"Ormai niente ha più importanza. Eccetto questo sapore che inseguo nei recessi della memoria e che, furente per un tradimento che io nemmeno ricordo, mi resiste e ostinatamente mi sfugge."
Quando ho preso in mano L'eleganza del riccio non avevo mai letto nulla di questa autrice francese. Un suo libro in effetti era già stato pubblicato, ma era passato in sordina. Si trattava di Una golosità e, quando ho scritto un commento sul romanzo che l'ha resa celebre in Italia, era ancora in catalogo, tanto che, se andate a rivedere la recensione troverete un link a una pagina che ora non esiste più.
Sì, perché quell'edizione, esaurita, è stata sostituita con questa, tutta nuova, che ha anche un titolo più accattivante, Estasi culinarie.
Comunque, stavo dicendo che in ogni caso quel romanzo non l'avevo letto, come la maggior parte dei lettori che hanno così amato il successivo lavoro di Muriel Barbery.
È stata perciò una piacevole sorpresa rivedere le scale del palazzo signorile che già conoscevo, quello di rue de Grenelle, incontrare nuovamente in queste pagine Renée, la portinaia, e la famiglia Arthens (quella del quarto piano).
Bisogna senz'altro sottolineare che si tratta del primo capitolo di questa storia, il primo romanzo di Muriel, quello con cui, giustamente, la casa editrice e/o la presentava al pubblico italiano. Quello che tutti avremmo dovuto leggere prima. Pazienza, ci rifacciamo adesso.
È indubbiamente di un romanzo meno d'ambiente e più incentrato sulla figura e sulla memoria di un protagonista unico. Un uomo di sessantotto anni.
È il maggior critico gastronomico del mondo (non posso evitare di immaginarlo con il volto di Robert Morley grande portagonista del film di Ted Kotcheff Qualcuno sta uccidendo i più grandi cuochi d'europa), il vate della gastronomia internazionale, ha vissuto a lungo in questo palazzo e ora sta morendo.

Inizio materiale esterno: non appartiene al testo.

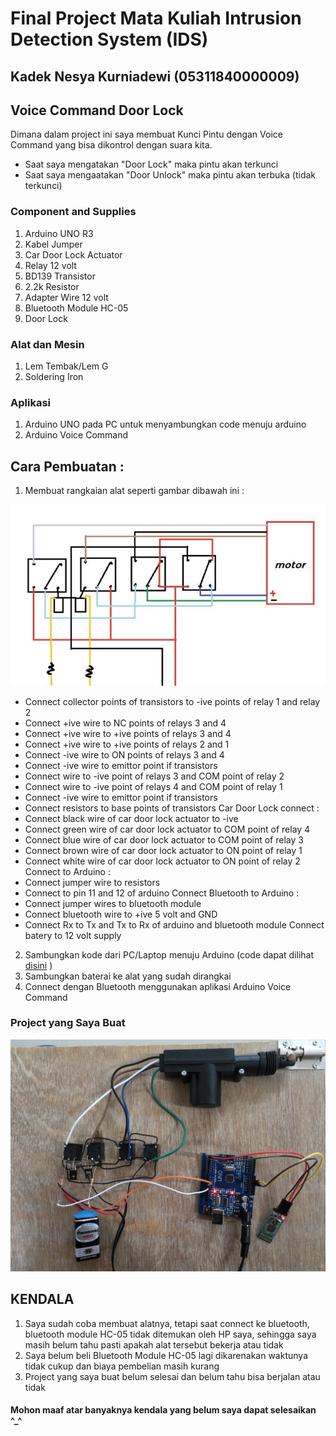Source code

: # Final Project Mata Kuliah Intrusion Detection System (IDS)
## Kadek Nesya Kurniadewi (05311840000009)

## Voice Command Door Lock
Dimana dalam project ini saya membuat Kunci Pintu dengan Voice Command yang bisa dikontrol dengan suara kita.
- Saat saya mengatakan "Door Lock" maka pintu akan terkunci
- Saat saya mengaatakan "Door Unlock" maka pintu akan terbuka (tidak terkunci)
### Component and Supplies
1. Arduino UNO R3
2. Kabel Jumper
3. Car Door Lock Actuator
4. Relay 12 volt
5. BD139 Transistor
6. 2.2k Resistor
7. Adapter Wire 12 volt
8. Bluetooth Module HC-05
9. Door Lock
### Alat dan Mesin
1. Lem Tembak/Lem G
2. Soldering Iron
### Aplikasi
1. Arduino UNO pada PC untuk menyambungkan code menuju arduino
2. Arduino Voice Command

## Cara Pembuatan :
1. Membuat rangkaian alat seperti gambar dibawah ini :

![rangkaianalat](https://github.com/NesyaKurnia/FinalProject_IDS_05311840000009_Kadek-Nesya-Kurniadewi/blob/main/rangkaianalat.jpg)

- Connect collector points of transistors to -ive points of relay 1 and relay 2
- Connect +ive wire to NC points of relays 3 and 4
- Connect +ive wire to +ive points of relays 3 and 4
- Connect +ive wire to +ive points of relays 2 and 1
- Connect -ive wire to ON points of relays 3 and 4
- Connect -ive wire to emittor point if transistors
- Connect wire to -ive point of relays 3 and COM point of relay 2
- Connect wire to -ive point of relays 4 and COM point of relay 1
- Connect -ive wire to emittor point if transistors
- Connect resistors to base points of transistors
Car Door Lock connect :
- Connect black wire of car door lock actuator to -ive
- Connect green wire of car door lock actuator to COM point of relay 4
- Connect blue wire of car door lock actuator to COM point of relay 3
- Connect brown wire of car door lock actuator to ON point of relay 1
- Connect white wire of car door lock actuator to ON point of relay 2
Connect to Arduino :
- Connect jumper wire to resistors
- Connect to pin 11 and 12 of arduino
Connect Bluetooth to Arduino :
- Connect jumper wires to bluetooth module
- Connect bluetooth wire to +ive 5 volt and GND
- Connect Rx to Tx and Tx to Rx of arduino and bluetooth module
Connect batery to 12 volt supply
2. Sambungkan kode dari PC/Laptop menuju Arduino (code dapat dilihat [disini](https://github.com/NesyaKurnia/FinalProject_IDS_05311840000009_Kadek-Nesya-Kurniadewi/blob/main/ids.ino) )
3. Sambungkan baterai ke alat yang sudah dirangkai
4. Connect dengan Bluetooth menggunakan aplikasi Arduino Voice Command
### Project yang Saya Buat

![](https://github.com/NesyaKurnia/FinalProject_IDS_05311840000009_Kadek-Nesya-Kurniadewi/blob/main/ProjectSaya.jpg)

## KENDALA
1. Saya sudah coba membuat alatnya, tetapi saat connect ke bluetooth, bluetooth module HC-05 tidak ditemukan oleh HP saya, sehingga saya masih belum tahu pasti apakah alat tersebut bekerja atau tidak
2. Saya belum beli Bluetooth Module HC-05 lagi dikarenakan waktunya tidak cukup dan biaya pembelian masih kurang
3. Project yang saya buat belum selesai dan belum tahu bisa berjalan atau tidak

#### Mohon maaf atar banyaknya kendala yang belum saya dapat selesaikan ^_^
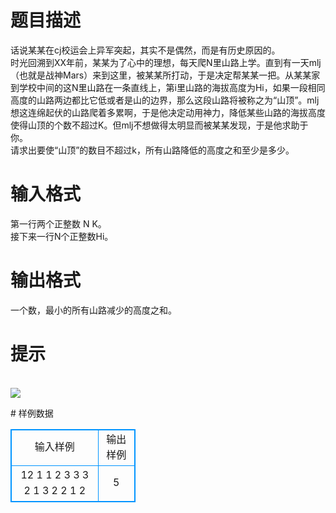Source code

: # 

 
 # 题目描述 
<p>
话说某某在cj校运会上异军突起，其实不是偶然，而是有历史原因的。<br>时光回溯到XX年前，某某为了心中的理想，每天爬N里山路上学。直到有一天mlj（也就是战神Mars）来到这里，被某某所打动，于是决定帮某某一把。从某某家到学校中间的这N里山路在一条直线上，第i里山路的海拔高度为Hi，如果一段相同高度的山路两边都比它低或者是山的边界，那么这段山路将被称之为“山顶”。mlj想这连绵起伏的山路爬着多累啊，于是他决定动用神力，降低某些山路的海拔高度使得山顶的个数不超过K。但mlj不想做得太明显而被某某发现，于是他求助于你。<br>请求出要使“山顶”的数目不超过k，所有山路降低的高度之和至少是多少。</p> 

 
 # 输入格式 
<p>
第一行两个正整数 N K。<br>接下来一行N个正整数Hi。<br></p> 

 
 # 输出格式 
<p>
一个数，最小的所有山路减少的高度之和。</p> 

 
 # 提示 
<p>
<br><img src="/source/joyoi/tyvj-2902/img/aHR0cDovL3d3dy5qb3lvaS5jbi9wcm9ibGVtL3R5dmotMjkwMi9wcm9ibGVtc19pbWFnZXMvMzQ2Ny9wZy5qcGc=.jpg"></img></p> 
# 样例数据
<style>
        table,table tr th, table tr td { border:1px solid #0094ff; }
        table { width: 200px; min-height: 25px; line-height: 25px; text-align: center; border-collapse: collapse;}   
    </style>
<table>
	<tr>
		<td>输入样例</td>
		<td>输出样例</td>
	</tr>
<tr><td>12 1
1 2 3 3 3 2 1 3 2 2 1 2
</td><td>5</td></tr></table>

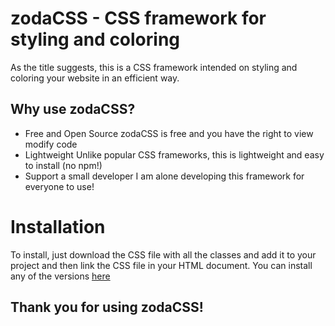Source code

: # zodaCSS - CSS framework for styling and coloring 
As the title suggests, this is a CSS framework intended on styling and coloring your website in an efficient way.

## Why use zodaCSS?
* Free and Open Source
    zodaCSS is free and you have the right to view modify code
* Lightweight
    Unlike popular CSS frameworks, this is lightweight and easy to install (no npm!)
* Support a small developer
    I am alone developing this framework for everyone to use!

# Installation
To install, just download the CSS file with all the classes and add it to your project and then link the CSS file in your HTML document.
You can install any of the versions <a href="https://github.com/zodajam/zodaCSS/downloads">here</a>

## Thank you for using zodaCSS!
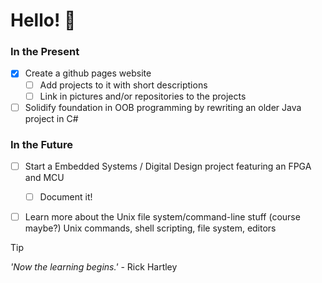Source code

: # Hello! 👋

### In the Present
- [X] Create a github pages website
  - [ ] Add projects to it with short descriptions
  - [ ] Link in pictures and/or repositories to the projects 
- [ ] Solidify foundation in OOB programming by rewriting an older Java project in C#

### In the Future
- [ ] Start a Embedded Systems / Digital Design project featuring an FPGA and MCU
  - [ ] Document it!
- [ ] Learn more about the Unix file system/command-line stuff (course maybe?) Unix commands, shell scripting, file system, editors



> [!TIP]
> _'Now the learning begins.'_ - Rick Hartley

<!--
ARCHIVE


-->
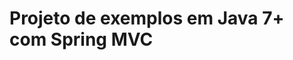 ﻿# Projeto de exemplos em Java 7+ com Spring MVC

<!-- link to version in English -->
<div data-alt-locales="en-us"></div>
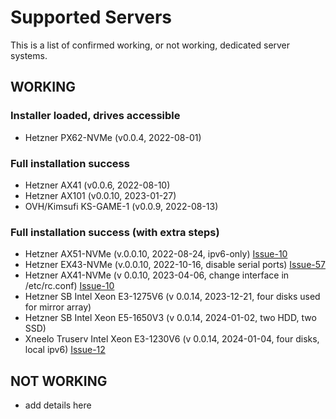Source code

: # Supported Servers
This is a list of confirmed working, or not working, dedicated server systems.

## WORKING

### Installer loaded, drives accessible
* Hetzner PX62-NVMe (v0.0.4, 2022-08-01)

### Full installation success
* Hetzner AX41 (v0.0.6, 2022-08-10)
* Hetzner AX101 (v0.0.10, 2023-01-27)
* OVH/Kimsufi KS-GAME-1 (v0.0.9, 2022-08-13)

### Full installation success (with extra steps)
* Hetzner AX51-NVMe (v.0.0.10, 2022-08-24, ipv6-only) [Issue-10](https://github.com/depenguin-me/depenguin-run/issues/10)
* Hetzner EX43-NVMe (v.0.0.10, 2022-10-16, disable serial ports) [Issue-57](https://github.com/depenguin-me/depenguin-run/issues/57)
* Hetzner AX41-NVMe (v 0.0.10, 2023-04-06, change interface in /etc/rc.conf) [Issue-10](https://github.com/depenguin-me/depenguin-run/issues/10#issuecomment-1225893163)
* Hetzner SB Intel Xeon E3-1275V6 (v 0.0.14, 2023-12-21, four disks used for mirror array)
* Hetzner SB Intel Xeon E5-1650V3 (v 0.0.14, 2024-01-02, two HDD, two SSD)
* Xneelo Truserv Intel Xeon E3-1230V6 (v 0.0.14, 2024-01-04, four disks, local ipv6) [Issue-12](https://github.com/depenguin-me/depenguin-run/issues/12#issuecomment-1877658404)

## NOT WORKING
* add details here
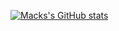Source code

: [![Macks's GitHub stats](https://github-readme-stats.vercel.app/api?username=MackHartley&count_private=true)](https://github.com/MackHartley/github-readme-stats)
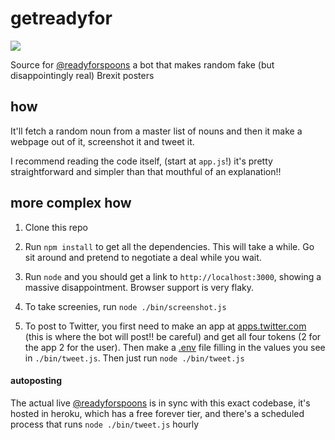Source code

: # getreadyfor

<img src="https://pbs.twimg.com/media/EHfga7kW4AIsO_5.jpg:large"/>

Source for <a href="https://twitter.com/readyforspoons">@readyforspoons</a> a bot that makes random fake (but disappointingly real) Brexit posters

## how

It'll fetch a random noun from a master list of nouns and then it make a webpage out of it, screenshot it and tweet it.

I recommend reading the code itself, (start at `app.js`!) it's pretty straightforward and simpler than that mouthful of an explanation!!

## more complex how

1. Clone this repo

2. Run `npm install` to get all the dependencies. This will take a while. Go sit around and pretend to negotiate a deal while you wait.

3. Run `node` and you should get a link to `http://localhost:3000`, showing a massive disappointment. Browser support is very flaky.

4. To take screenies, run `node ./bin/screenshot.js`

5. To post to Twitter, you first need to make an app at <a href="apps.twitter.com">apps.twitter.com</a> (this is where the bot will post!! be careful) and get all four tokens (2 for the app 2 for the user). Then make a <a href="https://github.com/motdotla/dotenv">.env</a> file filling in the values you see in `./bin/tweet.js`. Then just run `node ./bin/tweet.js`

#### autoposting

The actual live <a href="https://twitter.com/readyforspoons">@readyforspoons</a> is in sync with this exact codebase, it's hosted in heroku, which has a free forever tier, and there's a scheduled process that runs `node ./bin/tweet.js` hourly
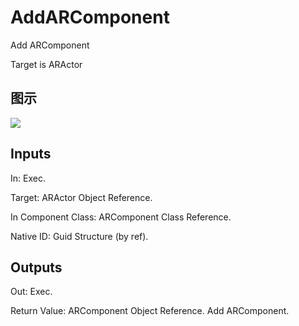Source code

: # AddARComponent

Add ARComponent

Target is ARActor

## 图示

![]($-20221218-17582599.png)

## Inputs

In: Exec.

Target: ARActor Object Reference.

In Component Class: ARComponent Class Reference.

Native ID: Guid Structure (by ref).  

## Outputs

Out: Exec.

Return Value: ARComponent Object Reference. Add ARComponent.

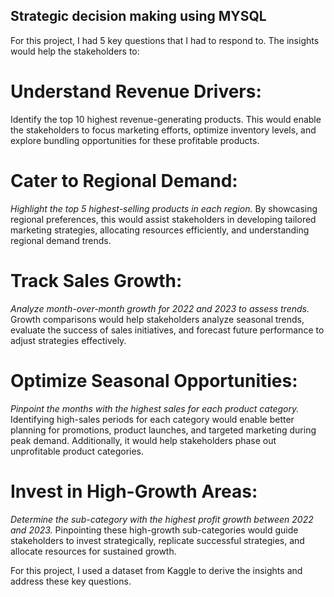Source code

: ## Strategic decision making using MYSQL
For this project, I had 5 key questions that I had to respond to. The insights would help the stakeholders to:

# Understand Revenue Drivers:
Identify the top 10 highest revenue-generating products. This would enable the stakeholders to focus marketing efforts, optimize inventory levels, and explore bundling opportunities for these profitable products.

# Cater to Regional Demand:
*Highlight the top 5 highest-selling products in each region.* By showcasing regional preferences, this would assist stakeholders in developing tailored marketing strategies, allocating resources efficiently, and understanding regional demand trends.

# Track Sales Growth:
*Analyze month-over-month growth for 2022 and 2023 to assess trends.* Growth comparisons would help stakeholders analyze seasonal trends, evaluate the success of sales initiatives, and forecast future performance to adjust strategies effectively.

# Optimize Seasonal Opportunities:
*Pinpoint the months with the highest sales for each product category.* Identifying high-sales periods for each category would enable better planning for promotions, product launches, and targeted marketing during peak demand. Additionally, it would help stakeholders phase out unprofitable product categories.

# Invest in High-Growth Areas:
*Determine the sub-category with the highest profit growth between 2022 and 2023.* Pinpointing these high-growth sub-categories would guide stakeholders to invest strategically, replicate successful strategies, and allocate resources for sustained growth.

For this project, I used a dataset from Kaggle to derive the insights and address these key questions.
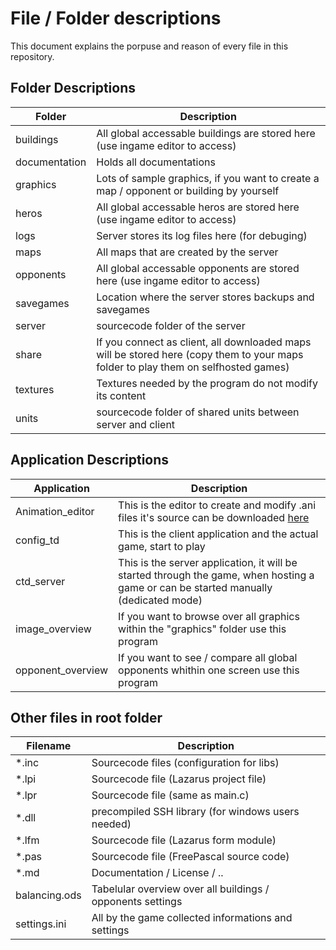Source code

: # File / Folder descriptions

This document explains the porpuse and reason of every file in this repository.

## Folder Descriptions

| Folder | Description |
| --- | --- |
| buildings | All global accessable buildings are stored here (use ingame editor to access)
| documentation| Holds all documentations
| graphics | Lots of sample graphics, if you want to create a map / opponent or building by yourself
| heros | All global accessable heros are stored here (use ingame editor to access)
| logs | Server stores its log files here (for debuging)
| maps | All maps that are created by the server
| opponents | All global accessable opponents are stored here (use ingame editor to access)
| savegames | Location where the server stores backups and savegames
| server | sourcecode folder of the server
| share | If you connect as client, all downloaded maps will be stored here (copy them to your maps folder to play them on selfhosted games)
| textures | Textures needed by the program do not modify its content
| units | sourcecode folder of shared units between server and client

## Application Descriptions

| Application | Description |
| --- | --- |
| Animation_editor | This is the editor to create and modify .ani files it's source can be downloaded [here](https://github.com/PascalCorpsman/Examples/tree/master/OpenGL/Animation_Editor)
| config_td | This is the client application and the actual game, start to play
| ctd_server | This is the server application, it will be started through the game, when hosting a game or can be started manually (dedicated mode)
| image_overview | If you want to browse over all graphics within the "graphics" folder use this program
| opponent_overview | If you want to see / compare all global opponents whithin one screen use this program 

## Other files in root folder 

| Filename | Description |
| --- | --- |
| *.inc | Sourcecode files (configuration for libs)
| *.lpi | Sourcecode file (Lazarus project file)
| *.lpr | Sourcecode file (same as main.c)
| *.dll | precompiled SSH library (for windows users needed)
| *.lfm | Sourcecode file (Lazarus form module)
| *.pas | Sourcecode file (FreePascal source code)
| *.md | Documentation / License / ..
| balancing.ods | Tabelular overview over all buildings / opponents settings
| settings.ini | All by the game collected informations and settings



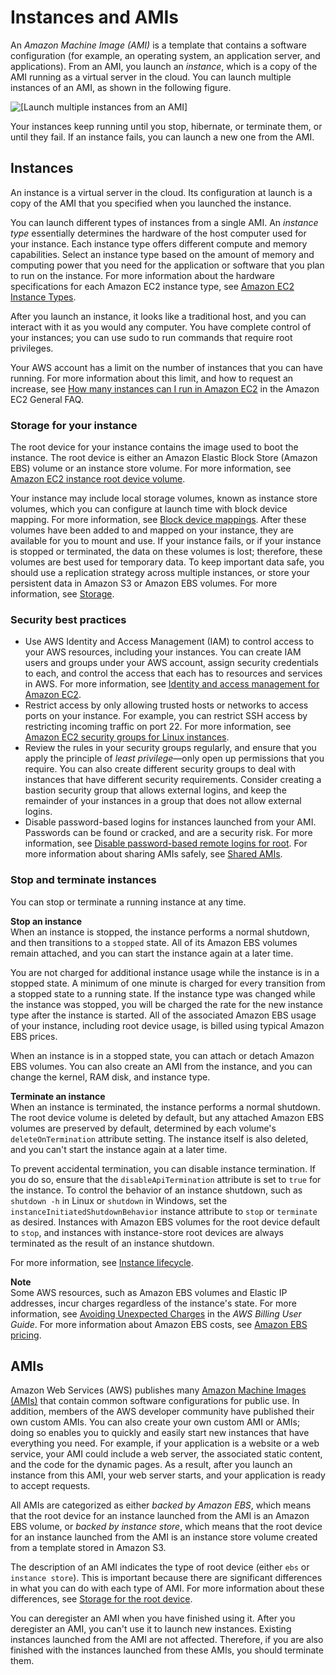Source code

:# Instances and AMIs<a name="ec2-instances-and-amis"></a>

An *Amazon Machine Image \(AMI\)* is a template that contains a software configuration \(for example, an operating system, an application server, and applications\)\. From an AMI, you launch an *instance*, which is a copy of the AMI running as a virtual server in the cloud\. You can launch multiple instances of an AMI, as shown in the following figure\.

![\[Launch multiple instances from an AMI\]](http://docs.aws.amazon.com/AWSEC2/latest/UserGuide/images/architecture_ami_instance.png)

Your instances keep running until you stop, hibernate, or terminate them, or until they fail\. If an instance fails, you can launch a new one from the AMI\.

## Instances<a name="instances"></a>

An instance is a virtual server in the cloud\. Its configuration at launch is a copy of the AMI that you specified when you launched the instance\.

You can launch different types of instances from a single AMI\. An *instance type* essentially determines the hardware of the host computer used for your instance\. Each instance type offers different compute and memory capabilities\. Select an instance type based on the amount of memory and computing power that you need for the application or software that you plan to run on the instance\. For more information about the hardware specifications for each Amazon EC2 instance type, see [Amazon EC2 Instance Types](https://aws.amazon.com/ec2/instance-types/)\.

After you launch an instance, it looks like a traditional host, and you can interact with it as you would any computer\. You have complete control of your instances; you can use sudo to run commands that require root privileges\.

Your AWS account has a limit on the number of instances that you can have running\. For more information about this limit, and how to request an increase, see [How many instances can I run in Amazon EC2](http://aws.amazon.com/ec2/faqs/#how-many-instances-ec2) in the Amazon EC2 General FAQ\. 

### Storage for your instance<a name="storage-options"></a>

The root device for your instance contains the image used to boot the instance\. The root device is either an Amazon Elastic Block Store \(Amazon EBS\) volume or an instance store volume\. For more information, see [Amazon EC2 instance root device volume](RootDeviceStorage.md)\.

Your instance may include local storage volumes, known as instance store volumes, which you can configure at launch time with block device mapping\. For more information, see [Block device mappings](block-device-mapping-concepts.md)\. After these volumes have been added to and mapped on your instance, they are available for you to mount and use\. If your instance fails, or if your instance is stopped or terminated, the data on these volumes is lost; therefore, these volumes are best used for temporary data\. To keep important data safe, you should use a replication strategy across multiple instances, or store your persistent data in Amazon S3 or Amazon EBS volumes\. For more information, see [Storage](Storage.md)\.

### Security best practices<a name="security-best-practices"></a>
+ Use AWS Identity and Access Management \(IAM\) to control access to your AWS resources, including your instances\. You can create IAM users and groups under your AWS account, assign security credentials to each, and control the access that each has to resources and services in AWS\. For more information, see [Identity and access management for Amazon EC2](security-iam.md)\.
+ Restrict access by only allowing trusted hosts or networks to access ports on your instance\. For example, you can restrict SSH access by restricting incoming traffic on port 22\. For more information, see [Amazon EC2 security groups for Linux instances](ec2-security-groups.md)\.
+ Review the rules in your security groups regularly, and ensure that you apply the principle of *least privilege*—only open up permissions that you require\. You can also create different security groups to deal with instances that have different security requirements\. Consider creating a bastion security group that allows external logins, and keep the remainder of your instances in a group that does not allow external logins\.
+ Disable password\-based logins for instances launched from your AMI\. Passwords can be found or cracked, and are a security risk\. For more information, see [Disable password\-based remote logins for root](building-shared-amis.md#public-amis-disable-password-logins-for-root)\. For more information about sharing AMIs safely, see [Shared AMIs](sharing-amis.md)\.

### Stop and terminate instances<a name="instance-stopping-starting-terminating"></a>

You can stop or terminate a running instance at any time\.

**Stop an instance**  
When an instance is stopped, the instance performs a normal shutdown, and then transitions to a `stopped` state\. All of its Amazon EBS volumes remain attached, and you can start the instance again at a later time\. 

You are not charged for additional instance usage while the instance is in a stopped state\. A minimum of one minute is charged for every transition from a stopped state to a running state\. If the instance type was changed while the instance was stopped, you will be charged the rate for the new instance type after the instance is started\. All of the associated Amazon EBS usage of your instance, including root device usage, is billed using typical Amazon EBS prices\. 

When an instance is in a stopped state, you can attach or detach Amazon EBS volumes\. You can also create an AMI from the instance, and you can change the kernel, RAM disk, and instance type\.

**Terminate an instance**  
When an instance is terminated, the instance performs a normal shutdown\. The root device volume is deleted by default, but any attached Amazon EBS volumes are preserved by default, determined by each volume's `deleteOnTermination` attribute setting\. The instance itself is also deleted, and you can't start the instance again at a later time\.

To prevent accidental termination, you can disable instance termination\. If you do so, ensure that the `disableApiTermination` attribute is set to `true` for the instance\. To control the behavior of an instance shutdown, such as `shutdown -h` in Linux or `shutdown` in Windows, set the `instanceInitiatedShutdownBehavior` instance attribute to `stop` or `terminate` as desired\. Instances with Amazon EBS volumes for the root device default to `stop`, and instances with instance\-store root devices are always terminated as the result of an instance shutdown\.

For more information, see [Instance lifecycle](ec2-instance-lifecycle.md)\.

**Note**  
Some AWS resources, such as Amazon EBS volumes and Elastic IP addresses, incur charges regardless of the instance's state\. For more information, see [Avoiding Unexpected Charges](https://docs.aws.amazon.com/awsaccountbilling/latest/aboutv2/checklistforunwantedcharges.html) in the *AWS Billing User Guide*\. For more information about Amazon EBS costs, see [Amazon EBS pricing](http://aws.amazon.com/ebs/pricing/)\.

## AMIs<a name="amis"></a>

Amazon Web Services \(AWS\) publishes many [Amazon Machine Images \(AMIs\)](https://docs.aws.amazon.com/AWSEC2/latest/UserGuide/finding-an-ami.html) that contain common software configurations for public use\. In addition, members of the AWS developer community have published their own custom AMIs\. You can also create your own custom AMI or AMIs; doing so enables you to quickly and easily start new instances that have everything you need\. For example, if your application is a website or a web service, your AMI could include a web server, the associated static content, and the code for the dynamic pages\. As a result, after you launch an instance from this AMI, your web server starts, and your application is ready to accept requests\.

All AMIs are categorized as either *backed by Amazon EBS*, which means that the root device for an instance launched from the AMI is an Amazon EBS volume, or *backed by instance store*, which means that the root device for an instance launched from the AMI is an instance store volume created from a template stored in Amazon S3\.

The description of an AMI indicates the type of root device \(either `ebs` or `instance store`\)\. This is important because there are significant differences in what you can do with each type of AMI\. For more information about these differences, see [Storage for the root device](ComponentsAMIs.md#storage-for-the-root-device)\. 

You can deregister an AMI when you have finished using it\. After you deregister an AMI, you can't use it to launch new instances\. Existing instances launched from the AMI are not affected\. Therefore, if you are also finished with the instances launched from these AMIs, you should terminate them\.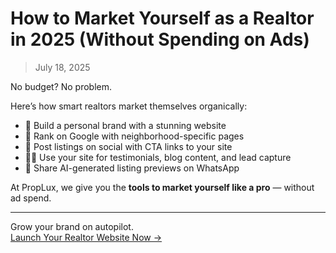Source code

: # How to Market Yourself as a Realtor in 2025 (Without Spending on Ads)

> July 18, 2025

No budget? No problem.

Here’s how smart realtors market themselves organically:

- 🧠 Build a personal brand with a stunning website
- 📍 Rank on Google with neighborhood-specific pages
- 📱 Post listings on social with CTA links to your site
- 👩‍💼 Use your site for testimonials, blog content, and lead capture
- 🔁 Share AI-generated listing previews on WhatsApp

At PropLux, we give you the **tools to market yourself like a pro** — without ad spend.

---

Grow your brand on autopilot.  
[Launch Your Realtor Website Now →](#)

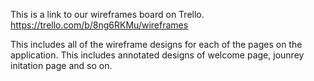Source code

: 
This is a link to our wireframes board on Trello. https://trello.com/b/8ng6RKMu/wireframes

This includes all of the wireframe designs for each of the pages on the application. This includes annotated designs of welcome page, jounrey initation page and so on. 
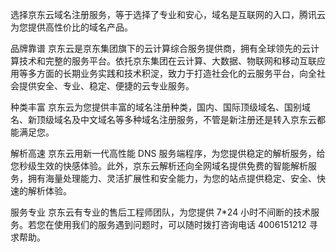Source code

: 选择京东云域名注册服务，等于选择了专业和安心，域名是互联网的入口，腾讯云为您提供高性价比的域名产品。

品牌靠谱
京东云是京东集团旗下的云计算综合服务提供商，拥有全球领先的云计算技术和完整的服务平台。依托京东集团在云计算、大数据、物联网和移动互联应用等多方面的长期业务实践和技术积淀，致力于打造社会化的云服务平台，向全社会提供安全、专业、稳定、便捷的云专业服务。

种类丰富
京东云为您提供丰富的域名注册种类，国内、国际顶级域名、国别域名、新顶级域名及中文域名等多种域名注册服务，不管是新注册还是转入京东云都能满足您。

解析高速
京东云用新一代高性能 DNS 服务端程序，为您提供稳定的解析服务，给您秒级生效的快感体验。此外，京东云解析还向全网域名提供免费的智能解析服务，拥有海量处理能力、灵活扩展性和安全能力，为您的站点提供稳定、安全、快速的解析体验。

服务专业
京东云有专业的售后工程师团队，为您提供 7*24 小时不间断的技术服务。若您在使用我们的服务遇到问题时，可以随时拨打咨询电话 4006151212 寻求帮助。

La sua vita, piena, egocentrica, sontuosa sta per terminare, ma questo evento non crea disperazione nel suo intimo. Il pensiero che più lo tormenta non è la fine, ma il ricordo di un indefinito, mitico sapore perduto nel tempo, nascosto nel cuore, un sapore d'infanzia che desidererebbe ritrovare più di qualsiasi altra delizia gastronomica.
Circondato dall'odio dei figli, dalla pietà e il rimpianto inspiegabili di una moglie trascurata e tradita da sempre, dall'amore dell'unico nipote stimato, Paul, monsieur Arthens cerca di ripescare nella memoria quella sensazione prima di morire, riesumando gli effluvi del suo animo bambino, i primi passi della sua vocazione, ripercorrendo la sua vita in prima persona o attraverso i ricordi di chi l'ha conosciuto.
"E se, in fin dei conti, a sfidarmi beffardamente fosse qualcosa di insipido?" - si domanda con ansia - "Come l'orrenda madeleine di Proust, quella stramberia pasticciera di un lugubre pomeriggio scialbo, sbriciolata in pezzi spugnosi dentro un cucchiaio di tisana - somma offesa -, magari anche il mio ricordo si associa a una pietanza mediocre, che di prezioso ha solo l'emozione che rievoca: un'emozione che potrebbe svelarmi un dono di vivere finora incompreso".
Sa raccontare molto bene Muriel Barbery quello scherzo della memoria che tutti viviamo, soprattutto con il passare degli anni, che ci fa dimenticare molte cose o ricordarne altre come in effetti non sono mai state. Sa raccontare lo struggimento di un attimo e come nella semplicità, nella misura, spesso si nasconda la felicità vera.
E mi vengono in mente le bellissime parole di una canzone, Sempre. Un testo di Mario Castellacci che abbiamo sentito cantare da Gabriella Ferri e nessuno poteva farlo meglio di lei:
Ognuno è un cantastoria / tante facce nella memoria / tanto di tutto, tanto di niente / le parole di tanta gente. / Tanto buio, tanto colore / tanta noia, tanto amore / tante sciocchezze, tante passioni / tanto silenzio, tante canzoni.